Yours sincerely, | |
/s/ Oliver Willett | |
Name: Oliver Willett | |
For and on behalf of Arcterix SARL | |
We agree to the Terms of Engagement | |
/s/ Mark Walmesley | |
Name: Mark Walmesley | |
For and on behalf of Lode-Star Mining, Inc. |
Annex A to Arcterix SARLs Engagement with Lode-Star Mining, Inc.
Terms and Conditions
Effective Date: | February 13, 2025 | |
These Terms and Conditions (Agreement) govern the provision of services from Arcterix (Provider) to Lode-Star Mining, Inc., a Nevada corporation (Client), as part of the development, deployment, and maintenance of an AI solution (Solution). On or about the date hereof, Lode-Star Mining, Inc. will change its name to FinTrade Sherpa, Inc.
1. General Overview
1.1 Service Description: Provider agrees to develop and provide a comprehensive AI solution that will allow the Client to provide real-time analysis across multiple asset classes and deliver actionable insights through automated, customizable research reports.
1.2 Integration: The Solution may leverage open-source models and proprietary technologies.
2. Confidentiality
2.1 Definition of Confidential Information: Confidential Information shall include any business, technical, or product information disclosed by either party, either directly or indirectly, in writing, orally, or by inspection of tangible objects.
2.2 Obligations: Both parties agree to maintain the confidentiality of such information and to use it solely for purposes consistent with the engagement. Disclosure of Confidential Information to third parties is prohibited without prior written consent, except as required by law.
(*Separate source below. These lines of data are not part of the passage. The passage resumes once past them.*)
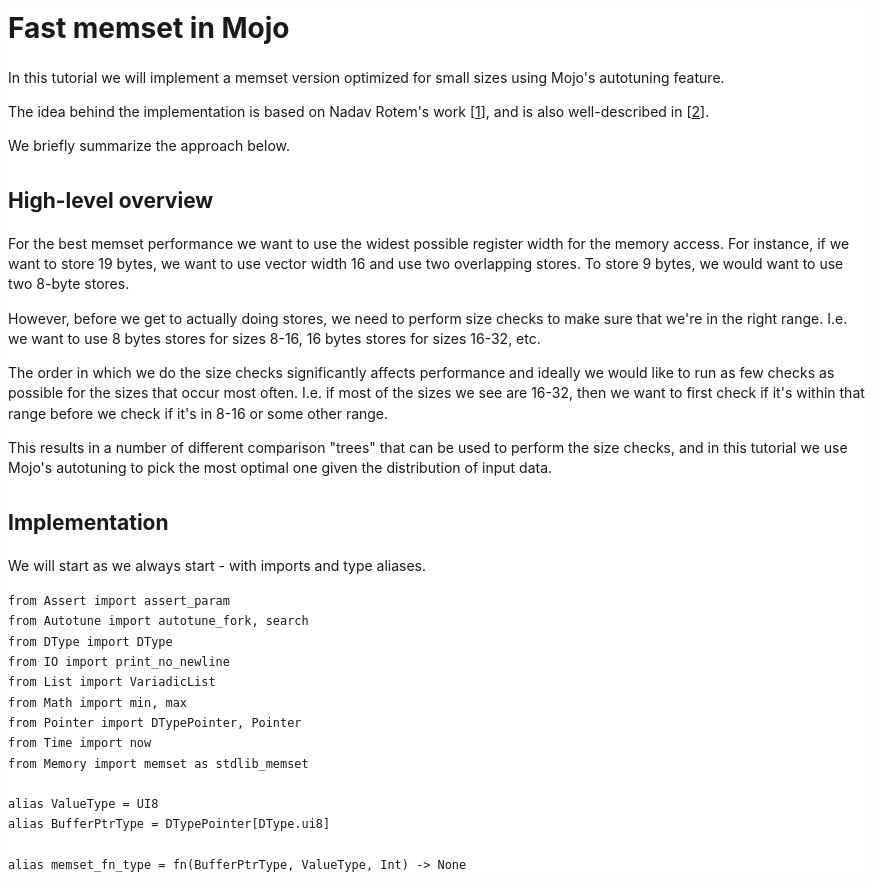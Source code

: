 # Fast memset in Mojo

In this tutorial we will implement a memset version optimized for small sizes
using Mojo's autotuning feature.

The idea behind the implementation is based on Nadav Rotem's work [[1](https://github.com/nadavrot/memset_benchmark)], and is also well-described in [[2](https://storage.googleapis.com/pub-tools-public-publication-data/pdf/4f7c3da72d557ed418828823a8e59942859d677f.pdf)].

We briefly summarize the approach below.

## High-level overview

For the best memset performance we want to use the widest possible register
width for the memory access. For instance, if we want to store 19 bytes, we
want to use vector width 16 and use two overlapping stores. To store 9 bytes,
we would want to use two 8-byte stores.

However, before we get to actually doing stores, we need to perform size
checks to make sure that we're in the right range. I.e. we want to use 8
bytes stores for sizes 8-16, 16 bytes stores for sizes 16-32, etc.

The order in which we do the size checks significantly affects performance
and ideally we would like to run as few checks as possible for the sizes
that occur most often. I.e. if most of the sizes we see are 16-32, then we
want to first check if it's within that range before we check if it's in
8-16 or some other range.

This results in a number of different comparison "trees" that can be used to
perform the size checks, and in this tutorial we use Mojo's autotuning to pick
the most optimal one given the distribution of input data.

## Implementation

We will start as we always start - with imports and type aliases.


```mojo
from Assert import assert_param
from Autotune import autotune_fork, search
from DType import DType
from IO import print_no_newline
from List import VariadicList
from Math import min, max
from Pointer import DTypePointer, Pointer
from Time import now
from Memory import memset as stdlib_memset

alias ValueType = UI8
alias BufferPtrType = DTypePointer[DType.ui8]

alias memset_fn_type = fn(BufferPtrType, ValueType, Int) -> None
```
3. Intellectual Property Rights
3.1 Generated Content and Custom Developments: The Client will own all rights, titles, and interests, including all intellectual property rights, to the Solution and any output, evaluations, rankings, derivative works or other content (Generated Content) derived from use of the Solution. Additionally, the Provider asserts that they will not claim any intellectual property rights in any technologies or tools the Client may develop independently that interoperate with or augment the Solution.
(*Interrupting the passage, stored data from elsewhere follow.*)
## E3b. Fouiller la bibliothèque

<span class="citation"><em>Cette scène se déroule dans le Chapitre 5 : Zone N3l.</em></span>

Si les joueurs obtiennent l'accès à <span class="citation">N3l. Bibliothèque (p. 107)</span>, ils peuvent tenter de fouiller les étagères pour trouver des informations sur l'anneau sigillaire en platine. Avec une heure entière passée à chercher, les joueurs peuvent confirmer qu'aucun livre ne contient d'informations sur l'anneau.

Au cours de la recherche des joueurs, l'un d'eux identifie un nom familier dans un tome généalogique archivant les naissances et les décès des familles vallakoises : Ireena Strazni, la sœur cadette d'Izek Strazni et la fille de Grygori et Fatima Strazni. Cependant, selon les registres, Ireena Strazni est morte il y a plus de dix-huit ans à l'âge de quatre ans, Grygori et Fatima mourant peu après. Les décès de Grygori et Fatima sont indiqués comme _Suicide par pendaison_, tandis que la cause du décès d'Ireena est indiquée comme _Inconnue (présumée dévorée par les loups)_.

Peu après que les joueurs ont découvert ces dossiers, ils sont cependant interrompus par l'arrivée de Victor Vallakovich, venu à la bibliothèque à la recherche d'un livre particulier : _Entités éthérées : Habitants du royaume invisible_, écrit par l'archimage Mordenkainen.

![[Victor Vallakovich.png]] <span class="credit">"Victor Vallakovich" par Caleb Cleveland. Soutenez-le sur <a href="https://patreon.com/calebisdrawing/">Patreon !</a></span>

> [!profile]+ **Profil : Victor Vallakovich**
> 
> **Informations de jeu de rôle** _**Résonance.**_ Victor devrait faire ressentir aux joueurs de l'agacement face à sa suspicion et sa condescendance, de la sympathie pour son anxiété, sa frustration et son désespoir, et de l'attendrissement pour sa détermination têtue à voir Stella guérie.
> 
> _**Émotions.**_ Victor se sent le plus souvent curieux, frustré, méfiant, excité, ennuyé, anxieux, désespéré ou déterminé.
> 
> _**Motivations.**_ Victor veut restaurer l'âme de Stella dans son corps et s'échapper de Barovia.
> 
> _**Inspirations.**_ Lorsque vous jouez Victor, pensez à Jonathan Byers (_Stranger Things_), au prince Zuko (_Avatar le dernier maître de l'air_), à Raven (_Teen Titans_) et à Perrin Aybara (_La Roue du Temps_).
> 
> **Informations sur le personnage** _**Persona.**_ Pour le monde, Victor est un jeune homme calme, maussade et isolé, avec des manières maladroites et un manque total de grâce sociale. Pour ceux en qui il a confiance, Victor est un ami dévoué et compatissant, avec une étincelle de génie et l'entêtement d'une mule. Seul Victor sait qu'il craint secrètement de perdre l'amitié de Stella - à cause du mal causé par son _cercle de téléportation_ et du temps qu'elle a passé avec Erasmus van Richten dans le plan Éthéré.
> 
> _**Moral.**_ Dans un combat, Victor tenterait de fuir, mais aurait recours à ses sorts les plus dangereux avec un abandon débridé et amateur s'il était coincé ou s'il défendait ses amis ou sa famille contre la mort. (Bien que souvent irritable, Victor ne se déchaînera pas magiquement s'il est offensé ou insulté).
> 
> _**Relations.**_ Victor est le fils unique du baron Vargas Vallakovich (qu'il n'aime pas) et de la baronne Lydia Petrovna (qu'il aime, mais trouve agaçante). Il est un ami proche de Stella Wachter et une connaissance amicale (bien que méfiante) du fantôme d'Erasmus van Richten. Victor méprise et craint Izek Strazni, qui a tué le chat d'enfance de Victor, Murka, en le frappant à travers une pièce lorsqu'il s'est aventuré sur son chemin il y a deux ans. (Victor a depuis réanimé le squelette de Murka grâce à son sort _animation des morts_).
3.2 Models: The underlying models, including any standards applied, enhancements, and updates provided by Provider during the term of this Agreement, remain the property of Provider and/or third-party proprietary and/or open source licensors. The Client acknowledges that this Agreement does not confer any ownership rights in the underlying models.
4. Maintenance and Support
4.1 Ongoing Support: Provider shall provide maintenance and technical support services to ensure continued Solution operation, which shall include regular updates, error corrections, and feature enhancements.
5. Term and Termination
5.1 Term: This Agreement shall commence on the Effective Date and remain in effect until terminated by either party as specified here.
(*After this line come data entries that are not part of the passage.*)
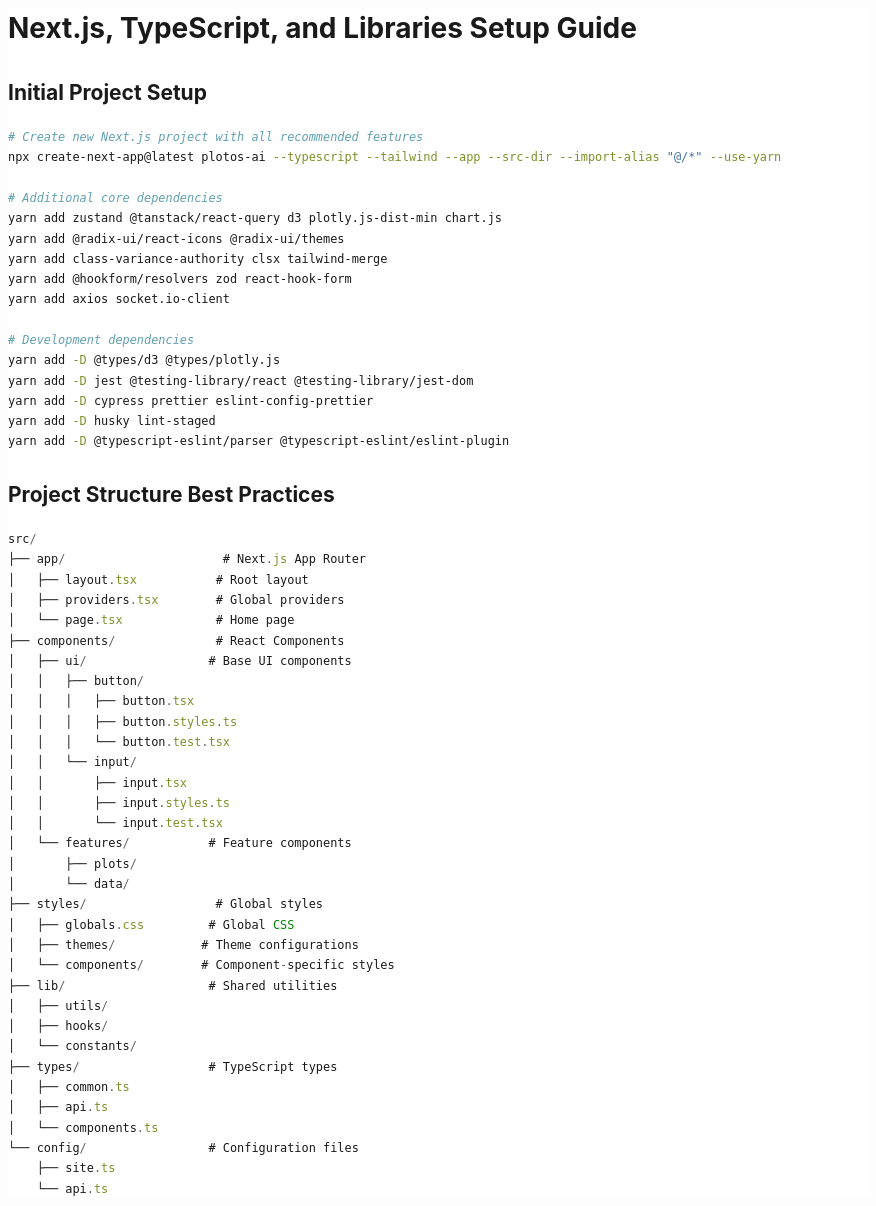 # Next.js, TypeScript, and Libraries Setup Guide

## Initial Project Setup

```bash
# Create new Next.js project with all recommended features
npx create-next-app@latest plotos-ai --typescript --tailwind --app --src-dir --import-alias "@/*" --use-yarn

# Additional core dependencies
yarn add zustand @tanstack/react-query d3 plotly.js-dist-min chart.js
yarn add @radix-ui/react-icons @radix-ui/themes
yarn add class-variance-authority clsx tailwind-merge
yarn add @hookform/resolvers zod react-hook-form
yarn add axios socket.io-client

# Development dependencies
yarn add -D @types/d3 @types/plotly.js
yarn add -D jest @testing-library/react @testing-library/jest-dom
yarn add -D cypress prettier eslint-config-prettier
yarn add -D husky lint-staged
yarn add -D @typescript-eslint/parser @typescript-eslint/eslint-plugin
```

## Project Structure Best Practices

```typescript
src/
├── app/                      # Next.js App Router
│   ├── layout.tsx           # Root layout
│   ├── providers.tsx        # Global providers
│   └── page.tsx             # Home page
├── components/              # React Components
│   ├── ui/                 # Base UI components
│   │   ├── button/
│   │   │   ├── button.tsx
│   │   │   ├── button.styles.ts
│   │   │   └── button.test.tsx
│   │   └── input/
│   │       ├── input.tsx
│   │       ├── input.styles.ts
│   │       └── input.test.tsx
│   └── features/           # Feature components
│       ├── plots/
│       └── data/
├── styles/                  # Global styles
│   ├── globals.css         # Global CSS
│   ├── themes/            # Theme configurations
│   └── components/        # Component-specific styles
├── lib/                    # Shared utilities
│   ├── utils/
│   ├── hooks/
│   └── constants/
├── types/                  # TypeScript types
│   ├── common.ts
│   ├── api.ts
│   └── components.ts
└── config/                 # Configuration files
    ├── site.ts
    └── api.ts
```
5.2 Term and Termination: a) This Agreement shall have an initial term of twelve (12) months from the Effective Date. b) The Agreement will automatically renew for subsequent twelve (12) month periods unless either party provides written notice of non-renewal at least thirty (30) days prior to the end of the current term. c) Either party may terminate this Agreement immediately upon written notice if the other party breaches any material term of this Agreement and fails to cure such breach within thirty (30) days after receiving written notice of the breach.
6. Liability and Indemnification
6.1 Limitation of Liability: Neither party shall be liable for any indirect, incidental, or consequential damages arising from the use or inability to use the Solution, even if advised of the possibility of such damages.
6.2 Indemnification: Each party agrees to indemnify and hold harmless the other party against all claims and damages arising out of a breach of these Terms and Conditions or any applicable laws.
7. Miscellaneous
7.1 Governing Law: This Agreement shall be governed by and construed in accordance with the laws of France.
7.2 Entire Agreement: This document represents the entire Agreement between the parties regarding the subject matter and supersedes all prior agreements or understandings.
7.3 Amendments: Any modifications to this Agreement must be made in writing and signed by authorized representatives of both parties.
By engaging with the Providers services, the Client acknowledges receipt and acceptance of these Terms and Conditions.